Toplantıda konuşan İNOSAM Başkanı Gürkan Avcı, Türkiye’nin mevcut siyaset anlayışını eleştirerek, bu anlayışın çağ dışı kaldığını ve toplumun sorunlarına çözüm üretemediğini belirtti. Avcı, “Türkiye’de siyaset, kimlik, inanç ve rant eksenli bir kısır döngü içerisinde ilerliyor. Bu durum toplumda bölünmelere, güvensizliklere ve çürümeye neden oluyor. Mevcut sistem, AKP ve CHP arasında sıkışmış bir durumda ve halk nefes alamaz hale gelmiştir” dedi.
Yeni Bir Siyasi Devrim Çağrısı
Gürkan Avcı, mevcut siyaset anlayışının reformlarla iyileştirilemeyeceğini, köklü bir değişimin şart olduğunu ifade etti. "Türkiye'nin, yapay zeka, kuantum teknolojileri, biyoteknoloji gibi alanlarda dünyadaki gelişmeleri yakalaması için yeni bir siyasi anlayışa ihtiyacı var. Bu çağda siyasetçiler, sadece çıkar çatışmaları ve hamasetle günlerini geçiriyor. Bu zihniyet, toplumu çözülmeye ve kaynak göçüne sürüklüyor" diye konuştu.
Toplum ve Siyaset Arasındaki Güvensizlik Artıyor
Toplantıda öne çıkan diğer bir vurgu ise siyasetin toplum üzerindeki olumsuz etkileri oldu. Avcı, mevcut siyasi sistemin gençler üzerinde baskıcı bir kontrol mekanizması kurduğunu, toplumda şiddet, etik yozlaşma ve saldırganlık gibi sorunların hızla arttığını belirtti. "Bu anlayış, toplumu adım adım cinnet noktasına sürüklüyor. Bu durumu yalnızca ekonomik sorunlarla açıklamak mümkün değil; siyasilerin tutum ve davranışları bu tabloyu ağırlaştırıyor" dedi.
"Muasır Medeniyet Hedefine Ulaşmak İçin Yeni Yüzlere İhtiyaç Var"
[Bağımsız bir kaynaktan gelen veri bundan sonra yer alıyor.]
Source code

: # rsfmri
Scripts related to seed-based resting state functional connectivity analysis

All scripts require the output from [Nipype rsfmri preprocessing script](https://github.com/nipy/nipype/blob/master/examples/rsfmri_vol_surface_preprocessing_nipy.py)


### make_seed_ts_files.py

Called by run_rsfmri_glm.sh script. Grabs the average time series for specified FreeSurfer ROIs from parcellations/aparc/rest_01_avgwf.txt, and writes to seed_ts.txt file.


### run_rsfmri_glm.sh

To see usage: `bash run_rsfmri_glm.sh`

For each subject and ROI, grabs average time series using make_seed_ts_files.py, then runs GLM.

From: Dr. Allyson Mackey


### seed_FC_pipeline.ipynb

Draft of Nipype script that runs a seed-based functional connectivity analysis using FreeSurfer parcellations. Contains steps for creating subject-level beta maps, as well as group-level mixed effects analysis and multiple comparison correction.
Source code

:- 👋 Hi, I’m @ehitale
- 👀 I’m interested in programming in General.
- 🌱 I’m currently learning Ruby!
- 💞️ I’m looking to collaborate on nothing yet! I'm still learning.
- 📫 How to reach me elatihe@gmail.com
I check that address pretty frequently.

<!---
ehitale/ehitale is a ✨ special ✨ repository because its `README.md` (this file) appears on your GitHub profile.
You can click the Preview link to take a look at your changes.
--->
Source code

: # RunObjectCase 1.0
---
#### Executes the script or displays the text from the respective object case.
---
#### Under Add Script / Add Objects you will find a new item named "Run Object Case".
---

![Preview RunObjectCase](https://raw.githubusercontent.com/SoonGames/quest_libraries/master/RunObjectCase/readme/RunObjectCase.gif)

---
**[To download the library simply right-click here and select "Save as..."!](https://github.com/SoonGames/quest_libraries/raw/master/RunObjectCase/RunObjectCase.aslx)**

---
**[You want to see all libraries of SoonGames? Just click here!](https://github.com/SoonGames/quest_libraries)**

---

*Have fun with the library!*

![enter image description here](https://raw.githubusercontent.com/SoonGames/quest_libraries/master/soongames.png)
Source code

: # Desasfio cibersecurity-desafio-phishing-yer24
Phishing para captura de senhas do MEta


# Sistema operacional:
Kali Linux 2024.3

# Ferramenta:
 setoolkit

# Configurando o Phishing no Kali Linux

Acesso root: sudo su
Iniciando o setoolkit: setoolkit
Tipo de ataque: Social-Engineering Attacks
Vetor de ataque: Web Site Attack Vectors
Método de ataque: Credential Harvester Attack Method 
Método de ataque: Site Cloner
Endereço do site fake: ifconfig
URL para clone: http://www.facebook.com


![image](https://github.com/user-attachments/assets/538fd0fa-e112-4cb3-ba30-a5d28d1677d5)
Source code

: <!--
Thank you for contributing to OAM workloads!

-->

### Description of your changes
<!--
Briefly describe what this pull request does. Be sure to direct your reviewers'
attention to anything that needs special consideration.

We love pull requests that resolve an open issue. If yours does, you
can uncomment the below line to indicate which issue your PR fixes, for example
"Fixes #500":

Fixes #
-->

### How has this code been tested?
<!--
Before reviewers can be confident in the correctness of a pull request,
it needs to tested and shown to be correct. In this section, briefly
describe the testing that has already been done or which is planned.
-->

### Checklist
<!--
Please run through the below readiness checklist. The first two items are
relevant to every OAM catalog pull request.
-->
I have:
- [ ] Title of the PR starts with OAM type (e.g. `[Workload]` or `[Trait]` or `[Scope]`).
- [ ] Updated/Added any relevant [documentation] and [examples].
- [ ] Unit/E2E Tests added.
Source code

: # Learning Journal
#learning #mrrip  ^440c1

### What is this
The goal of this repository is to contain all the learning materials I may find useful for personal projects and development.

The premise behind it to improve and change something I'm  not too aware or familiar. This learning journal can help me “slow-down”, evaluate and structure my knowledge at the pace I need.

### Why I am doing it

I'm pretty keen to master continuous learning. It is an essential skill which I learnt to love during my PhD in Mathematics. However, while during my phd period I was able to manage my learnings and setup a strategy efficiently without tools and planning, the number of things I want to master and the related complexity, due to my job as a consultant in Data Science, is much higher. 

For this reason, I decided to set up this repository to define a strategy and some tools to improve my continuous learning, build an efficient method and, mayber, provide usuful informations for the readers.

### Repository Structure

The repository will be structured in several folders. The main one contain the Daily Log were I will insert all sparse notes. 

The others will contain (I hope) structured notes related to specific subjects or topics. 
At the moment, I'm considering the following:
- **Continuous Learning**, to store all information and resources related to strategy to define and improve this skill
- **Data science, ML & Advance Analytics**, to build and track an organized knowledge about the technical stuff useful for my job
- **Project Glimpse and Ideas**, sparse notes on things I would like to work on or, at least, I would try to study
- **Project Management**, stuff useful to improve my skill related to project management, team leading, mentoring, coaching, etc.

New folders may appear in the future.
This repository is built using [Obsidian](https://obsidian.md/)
Türkiye’nin tarihi fırsatlarını değerlendirebilmesi için siyasette ahlaki bir dönüşüm gerektiğini ifade eden Avcı, yeni siyasi yüzlerin ve özgün bir vizyonun önemine dikkat çekti. "Türkiye'nin geleceği, liyakat temelli politikacıların ve toplumu birleştirici söylemlerin hakim olduğu yeni bir siyasetle şekillenmelidir. Mevcut siyaset ve partilerle bu hedeflere ulaşmak mümkün değil" diyerek sözlerini noktaladı.
Sonuç
İNOSAM ve DESAM iş birliğiyle düzenlenen toplantı, Türkiye’nin mevcut siyasi durumunun sürdürülemez olduğu ve yeni bir siyaset anlayışına duyulan ihtiyaç üzerine güçlü bir mesaj verdi. Katılımcılar, Türkiye’nin ekonomik ve sosyal geleceği için “Muasır Medeniyet” hedefi doğrultusunda köklü bir dönüşüm gerektiği konusunda hemfikirdi.